I wanted to stress the integration of my ‘minor’ manorial lord. I decided that his grandfather came from Normandy, but he was not going to inherit much as one of five sons. Coming over with Urse d’Abitot in 1069, he was given Bradecote and a couple of smaller holdings as Urse’s vassal. He married the daughter of a local thane, and was succeeded by the one son who survived infancy, Richard of Bradecote. Writing ‘of’ all the time, just as saying it, becomes a chore, and so grandson Hugh is simply Hugh Bradecote.
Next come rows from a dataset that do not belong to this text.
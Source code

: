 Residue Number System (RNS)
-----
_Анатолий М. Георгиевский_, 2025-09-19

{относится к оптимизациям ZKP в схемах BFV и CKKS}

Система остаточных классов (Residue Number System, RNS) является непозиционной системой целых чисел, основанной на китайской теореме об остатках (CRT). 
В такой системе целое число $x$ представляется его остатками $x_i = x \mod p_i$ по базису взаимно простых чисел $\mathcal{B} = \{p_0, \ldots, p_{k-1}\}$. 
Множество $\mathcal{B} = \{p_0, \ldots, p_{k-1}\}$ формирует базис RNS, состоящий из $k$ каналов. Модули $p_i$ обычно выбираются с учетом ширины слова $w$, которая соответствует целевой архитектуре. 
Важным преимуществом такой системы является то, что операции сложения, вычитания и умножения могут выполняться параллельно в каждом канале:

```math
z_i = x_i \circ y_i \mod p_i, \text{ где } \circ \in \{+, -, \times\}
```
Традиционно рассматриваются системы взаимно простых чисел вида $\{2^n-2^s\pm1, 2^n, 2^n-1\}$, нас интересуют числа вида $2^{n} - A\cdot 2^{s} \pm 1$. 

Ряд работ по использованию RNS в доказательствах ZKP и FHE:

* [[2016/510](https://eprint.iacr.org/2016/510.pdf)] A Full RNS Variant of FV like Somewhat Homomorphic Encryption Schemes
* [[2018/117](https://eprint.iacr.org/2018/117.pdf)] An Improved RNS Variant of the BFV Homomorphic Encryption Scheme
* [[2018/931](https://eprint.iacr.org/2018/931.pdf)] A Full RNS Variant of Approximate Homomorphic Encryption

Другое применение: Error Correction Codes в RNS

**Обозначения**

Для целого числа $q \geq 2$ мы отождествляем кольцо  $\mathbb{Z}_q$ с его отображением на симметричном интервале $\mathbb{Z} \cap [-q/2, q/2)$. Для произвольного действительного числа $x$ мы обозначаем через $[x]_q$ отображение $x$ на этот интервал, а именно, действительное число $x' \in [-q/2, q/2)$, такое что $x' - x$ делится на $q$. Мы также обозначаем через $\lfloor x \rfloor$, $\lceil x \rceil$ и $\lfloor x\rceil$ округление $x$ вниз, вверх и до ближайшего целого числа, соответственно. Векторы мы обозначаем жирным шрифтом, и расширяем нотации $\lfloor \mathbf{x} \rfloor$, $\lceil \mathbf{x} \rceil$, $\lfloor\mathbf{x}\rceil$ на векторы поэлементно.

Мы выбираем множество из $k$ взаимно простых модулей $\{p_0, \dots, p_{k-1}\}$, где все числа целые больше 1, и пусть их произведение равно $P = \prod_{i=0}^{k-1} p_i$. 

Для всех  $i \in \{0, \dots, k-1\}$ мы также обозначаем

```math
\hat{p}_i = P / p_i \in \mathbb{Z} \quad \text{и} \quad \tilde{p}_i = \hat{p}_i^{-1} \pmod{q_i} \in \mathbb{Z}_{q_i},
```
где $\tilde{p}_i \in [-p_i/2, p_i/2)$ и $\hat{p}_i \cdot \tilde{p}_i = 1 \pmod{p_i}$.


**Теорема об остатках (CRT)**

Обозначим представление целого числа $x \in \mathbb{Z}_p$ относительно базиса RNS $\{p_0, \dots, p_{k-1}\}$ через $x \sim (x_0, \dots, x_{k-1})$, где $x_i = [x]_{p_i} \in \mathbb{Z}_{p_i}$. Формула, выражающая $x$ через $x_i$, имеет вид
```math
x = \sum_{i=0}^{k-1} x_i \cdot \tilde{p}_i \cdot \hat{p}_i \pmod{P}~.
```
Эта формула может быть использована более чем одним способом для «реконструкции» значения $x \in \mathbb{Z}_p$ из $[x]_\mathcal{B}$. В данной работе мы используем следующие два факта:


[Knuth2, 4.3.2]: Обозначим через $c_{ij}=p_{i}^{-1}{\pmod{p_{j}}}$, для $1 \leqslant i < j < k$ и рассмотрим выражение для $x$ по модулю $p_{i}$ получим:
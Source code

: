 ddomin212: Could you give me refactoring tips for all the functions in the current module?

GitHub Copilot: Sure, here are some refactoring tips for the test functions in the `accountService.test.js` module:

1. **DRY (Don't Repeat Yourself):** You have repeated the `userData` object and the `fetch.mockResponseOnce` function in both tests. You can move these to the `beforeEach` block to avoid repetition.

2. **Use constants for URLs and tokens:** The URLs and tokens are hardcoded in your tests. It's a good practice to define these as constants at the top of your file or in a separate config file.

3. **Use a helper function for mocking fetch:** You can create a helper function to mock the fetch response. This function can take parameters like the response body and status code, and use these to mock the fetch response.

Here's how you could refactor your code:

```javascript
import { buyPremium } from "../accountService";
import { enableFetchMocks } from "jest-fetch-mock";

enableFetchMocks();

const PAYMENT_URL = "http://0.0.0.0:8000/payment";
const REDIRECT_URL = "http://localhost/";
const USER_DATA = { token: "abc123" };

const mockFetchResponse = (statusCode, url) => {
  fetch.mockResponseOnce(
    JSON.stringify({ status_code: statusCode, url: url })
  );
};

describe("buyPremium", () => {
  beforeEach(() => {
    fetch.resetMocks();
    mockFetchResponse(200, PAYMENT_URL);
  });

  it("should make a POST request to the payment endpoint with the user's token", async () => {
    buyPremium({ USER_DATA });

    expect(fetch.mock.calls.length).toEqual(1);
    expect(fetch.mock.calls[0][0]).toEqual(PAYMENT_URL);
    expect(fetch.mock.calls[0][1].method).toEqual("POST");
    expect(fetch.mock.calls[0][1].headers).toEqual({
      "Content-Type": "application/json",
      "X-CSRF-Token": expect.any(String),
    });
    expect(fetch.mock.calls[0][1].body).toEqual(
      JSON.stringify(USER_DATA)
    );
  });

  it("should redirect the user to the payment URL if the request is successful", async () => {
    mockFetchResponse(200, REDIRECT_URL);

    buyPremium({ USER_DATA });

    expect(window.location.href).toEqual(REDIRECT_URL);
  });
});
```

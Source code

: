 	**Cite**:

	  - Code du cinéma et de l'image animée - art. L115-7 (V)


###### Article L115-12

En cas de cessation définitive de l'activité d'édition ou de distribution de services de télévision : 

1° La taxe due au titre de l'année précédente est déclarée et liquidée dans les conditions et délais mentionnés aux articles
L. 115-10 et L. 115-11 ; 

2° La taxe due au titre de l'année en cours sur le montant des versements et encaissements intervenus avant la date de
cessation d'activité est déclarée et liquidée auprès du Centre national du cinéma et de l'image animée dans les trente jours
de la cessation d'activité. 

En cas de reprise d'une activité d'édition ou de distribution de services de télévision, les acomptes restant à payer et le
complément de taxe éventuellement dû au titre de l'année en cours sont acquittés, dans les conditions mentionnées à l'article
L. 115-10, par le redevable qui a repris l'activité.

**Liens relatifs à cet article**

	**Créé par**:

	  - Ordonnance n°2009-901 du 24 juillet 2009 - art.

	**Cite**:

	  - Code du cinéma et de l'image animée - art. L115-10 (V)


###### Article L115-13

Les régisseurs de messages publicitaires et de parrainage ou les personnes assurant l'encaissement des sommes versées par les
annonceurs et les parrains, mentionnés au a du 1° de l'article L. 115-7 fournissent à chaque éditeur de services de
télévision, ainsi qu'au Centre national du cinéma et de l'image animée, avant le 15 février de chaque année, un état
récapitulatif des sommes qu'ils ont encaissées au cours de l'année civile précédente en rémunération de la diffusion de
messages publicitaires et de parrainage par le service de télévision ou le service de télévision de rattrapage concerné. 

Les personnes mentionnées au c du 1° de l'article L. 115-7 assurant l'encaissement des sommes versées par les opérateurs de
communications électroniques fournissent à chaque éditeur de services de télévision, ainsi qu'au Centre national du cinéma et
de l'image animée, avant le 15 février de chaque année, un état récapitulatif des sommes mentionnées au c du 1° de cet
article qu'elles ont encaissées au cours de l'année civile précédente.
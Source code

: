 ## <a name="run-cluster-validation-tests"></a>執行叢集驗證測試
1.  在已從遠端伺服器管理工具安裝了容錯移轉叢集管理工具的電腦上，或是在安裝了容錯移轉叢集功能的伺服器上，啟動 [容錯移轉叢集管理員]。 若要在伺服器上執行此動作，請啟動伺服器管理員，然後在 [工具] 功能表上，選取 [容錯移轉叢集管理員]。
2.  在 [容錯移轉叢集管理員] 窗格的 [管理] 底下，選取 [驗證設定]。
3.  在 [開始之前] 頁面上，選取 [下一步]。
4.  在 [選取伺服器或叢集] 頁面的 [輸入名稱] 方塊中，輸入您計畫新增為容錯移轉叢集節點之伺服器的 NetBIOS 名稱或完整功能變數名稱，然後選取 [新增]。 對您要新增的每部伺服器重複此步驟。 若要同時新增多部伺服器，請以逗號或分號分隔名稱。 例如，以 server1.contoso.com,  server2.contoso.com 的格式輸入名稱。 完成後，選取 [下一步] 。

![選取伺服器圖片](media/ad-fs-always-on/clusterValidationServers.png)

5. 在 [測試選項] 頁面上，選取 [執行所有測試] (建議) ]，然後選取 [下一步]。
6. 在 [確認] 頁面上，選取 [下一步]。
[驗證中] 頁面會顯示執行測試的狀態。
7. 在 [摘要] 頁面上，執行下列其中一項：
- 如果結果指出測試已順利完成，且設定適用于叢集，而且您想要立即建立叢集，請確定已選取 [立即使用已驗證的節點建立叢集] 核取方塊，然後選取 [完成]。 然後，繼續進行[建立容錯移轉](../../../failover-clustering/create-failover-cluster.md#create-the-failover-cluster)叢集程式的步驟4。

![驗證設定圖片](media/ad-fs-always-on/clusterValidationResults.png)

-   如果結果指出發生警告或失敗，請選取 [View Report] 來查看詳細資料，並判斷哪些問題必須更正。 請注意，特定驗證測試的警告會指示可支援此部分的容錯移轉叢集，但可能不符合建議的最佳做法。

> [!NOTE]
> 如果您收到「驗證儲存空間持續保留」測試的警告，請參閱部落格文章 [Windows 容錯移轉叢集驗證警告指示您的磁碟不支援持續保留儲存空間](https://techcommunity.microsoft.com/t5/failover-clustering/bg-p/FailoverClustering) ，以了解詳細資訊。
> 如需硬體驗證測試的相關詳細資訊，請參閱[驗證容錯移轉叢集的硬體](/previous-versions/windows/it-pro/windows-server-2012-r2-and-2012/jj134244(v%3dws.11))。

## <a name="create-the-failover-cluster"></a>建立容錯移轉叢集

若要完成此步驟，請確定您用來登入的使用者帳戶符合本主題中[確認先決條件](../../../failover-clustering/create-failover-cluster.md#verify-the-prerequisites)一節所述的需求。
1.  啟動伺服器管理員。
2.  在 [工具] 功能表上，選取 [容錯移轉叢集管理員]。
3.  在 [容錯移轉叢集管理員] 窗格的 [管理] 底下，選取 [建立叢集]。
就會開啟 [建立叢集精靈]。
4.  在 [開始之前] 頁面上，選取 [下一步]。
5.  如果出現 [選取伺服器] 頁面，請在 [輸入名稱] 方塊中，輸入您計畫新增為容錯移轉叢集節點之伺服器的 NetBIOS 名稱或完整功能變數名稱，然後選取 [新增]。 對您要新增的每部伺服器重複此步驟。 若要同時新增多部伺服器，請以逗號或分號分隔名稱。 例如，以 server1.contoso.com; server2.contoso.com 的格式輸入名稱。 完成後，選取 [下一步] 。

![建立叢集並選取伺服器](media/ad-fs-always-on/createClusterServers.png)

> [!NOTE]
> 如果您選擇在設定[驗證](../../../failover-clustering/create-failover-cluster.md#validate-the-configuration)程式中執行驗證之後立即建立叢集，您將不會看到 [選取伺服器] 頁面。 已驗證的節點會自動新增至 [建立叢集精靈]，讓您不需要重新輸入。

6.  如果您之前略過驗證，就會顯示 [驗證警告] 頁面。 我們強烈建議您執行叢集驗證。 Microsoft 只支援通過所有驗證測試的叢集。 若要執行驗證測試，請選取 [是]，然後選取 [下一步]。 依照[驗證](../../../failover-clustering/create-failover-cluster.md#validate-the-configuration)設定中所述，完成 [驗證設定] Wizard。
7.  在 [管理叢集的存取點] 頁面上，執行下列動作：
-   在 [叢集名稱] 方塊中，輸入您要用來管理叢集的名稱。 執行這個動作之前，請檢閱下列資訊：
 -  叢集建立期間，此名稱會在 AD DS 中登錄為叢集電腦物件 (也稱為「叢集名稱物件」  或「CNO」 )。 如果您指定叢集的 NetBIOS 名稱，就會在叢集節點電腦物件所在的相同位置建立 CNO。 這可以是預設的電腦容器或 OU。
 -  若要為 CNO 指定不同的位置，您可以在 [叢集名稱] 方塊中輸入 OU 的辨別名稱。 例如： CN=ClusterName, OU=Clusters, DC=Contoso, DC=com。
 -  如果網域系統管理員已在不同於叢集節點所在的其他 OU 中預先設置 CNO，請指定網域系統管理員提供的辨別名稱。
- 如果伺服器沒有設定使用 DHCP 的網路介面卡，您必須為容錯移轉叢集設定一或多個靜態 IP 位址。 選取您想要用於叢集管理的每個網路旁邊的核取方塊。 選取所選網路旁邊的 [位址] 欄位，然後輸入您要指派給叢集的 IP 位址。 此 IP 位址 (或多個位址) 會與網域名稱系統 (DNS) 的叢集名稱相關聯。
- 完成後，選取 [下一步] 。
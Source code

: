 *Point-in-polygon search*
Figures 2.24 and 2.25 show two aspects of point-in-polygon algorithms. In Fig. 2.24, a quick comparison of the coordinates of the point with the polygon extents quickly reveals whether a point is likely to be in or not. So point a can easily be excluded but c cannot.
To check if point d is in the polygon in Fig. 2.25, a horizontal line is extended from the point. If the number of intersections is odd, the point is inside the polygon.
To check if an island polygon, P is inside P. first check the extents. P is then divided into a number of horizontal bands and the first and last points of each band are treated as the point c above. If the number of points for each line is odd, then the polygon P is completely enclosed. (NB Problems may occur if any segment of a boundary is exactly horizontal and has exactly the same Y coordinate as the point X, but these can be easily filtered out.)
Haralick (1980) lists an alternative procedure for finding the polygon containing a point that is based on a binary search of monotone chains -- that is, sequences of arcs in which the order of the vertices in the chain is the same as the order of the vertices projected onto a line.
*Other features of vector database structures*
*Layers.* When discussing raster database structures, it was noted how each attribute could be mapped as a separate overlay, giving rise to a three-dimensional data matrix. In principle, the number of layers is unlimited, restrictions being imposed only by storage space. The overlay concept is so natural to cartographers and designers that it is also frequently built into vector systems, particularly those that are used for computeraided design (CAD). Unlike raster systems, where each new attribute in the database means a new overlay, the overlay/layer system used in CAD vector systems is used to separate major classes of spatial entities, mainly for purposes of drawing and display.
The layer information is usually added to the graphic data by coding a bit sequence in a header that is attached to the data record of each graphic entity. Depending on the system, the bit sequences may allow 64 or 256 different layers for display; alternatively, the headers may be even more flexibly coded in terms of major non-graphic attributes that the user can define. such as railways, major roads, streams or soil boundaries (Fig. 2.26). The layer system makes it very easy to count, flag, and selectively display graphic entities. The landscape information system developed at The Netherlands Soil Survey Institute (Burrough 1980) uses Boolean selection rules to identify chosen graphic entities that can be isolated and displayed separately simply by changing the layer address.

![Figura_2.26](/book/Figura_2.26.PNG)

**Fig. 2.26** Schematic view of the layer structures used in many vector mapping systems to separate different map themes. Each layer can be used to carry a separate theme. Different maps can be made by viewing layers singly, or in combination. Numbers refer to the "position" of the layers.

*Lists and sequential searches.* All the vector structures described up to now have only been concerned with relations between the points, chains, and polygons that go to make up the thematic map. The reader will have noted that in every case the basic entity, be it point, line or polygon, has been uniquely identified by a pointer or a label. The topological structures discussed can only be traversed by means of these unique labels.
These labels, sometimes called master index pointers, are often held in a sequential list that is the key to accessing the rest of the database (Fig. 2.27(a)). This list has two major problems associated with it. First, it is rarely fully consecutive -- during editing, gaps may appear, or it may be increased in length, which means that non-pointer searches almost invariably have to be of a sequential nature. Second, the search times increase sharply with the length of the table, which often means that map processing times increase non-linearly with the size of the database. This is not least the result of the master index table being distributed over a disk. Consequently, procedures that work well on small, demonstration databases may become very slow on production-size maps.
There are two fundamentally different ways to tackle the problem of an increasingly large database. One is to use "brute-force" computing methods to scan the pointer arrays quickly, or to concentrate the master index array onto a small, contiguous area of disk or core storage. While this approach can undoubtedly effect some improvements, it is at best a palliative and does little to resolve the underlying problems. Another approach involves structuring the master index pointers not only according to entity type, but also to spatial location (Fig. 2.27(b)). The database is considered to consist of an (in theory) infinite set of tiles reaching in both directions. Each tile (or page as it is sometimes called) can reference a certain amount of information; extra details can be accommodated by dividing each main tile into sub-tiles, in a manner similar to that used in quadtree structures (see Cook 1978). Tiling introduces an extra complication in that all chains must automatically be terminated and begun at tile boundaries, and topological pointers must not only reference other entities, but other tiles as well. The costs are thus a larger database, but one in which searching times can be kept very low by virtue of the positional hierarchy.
He is proud of his Norman lineage, not least because it defines his status in society, but the soil he would die to defend, ‘his lands’, are English, and he has never been further than Winchester, let alone across the Channel. He does not put a name to what he is, but perhaps the closest in his mind would be ‘a Norman Englishman’.
With regard to how Hugh Bradecote’s name is said, as long as the stress is on the first syllable and both the ‘a’ and ‘o’ are short vowels, you are not far wrong. It is not said Braid-coat. I call him Brad-(uh)- cot, but, since I say it quite a lot, that actually contracts to Brad-c’t.
When I created him in the very first draft of Servant of Death my mental image of Hugh Bradecote’s physicality was a little vague beyond dark haired, tall, and inclined to the lean. I then saw someone with those attributes who gave me a more defined image in my head, and I went back and gave him pretty much those features, and some of the mannerisms.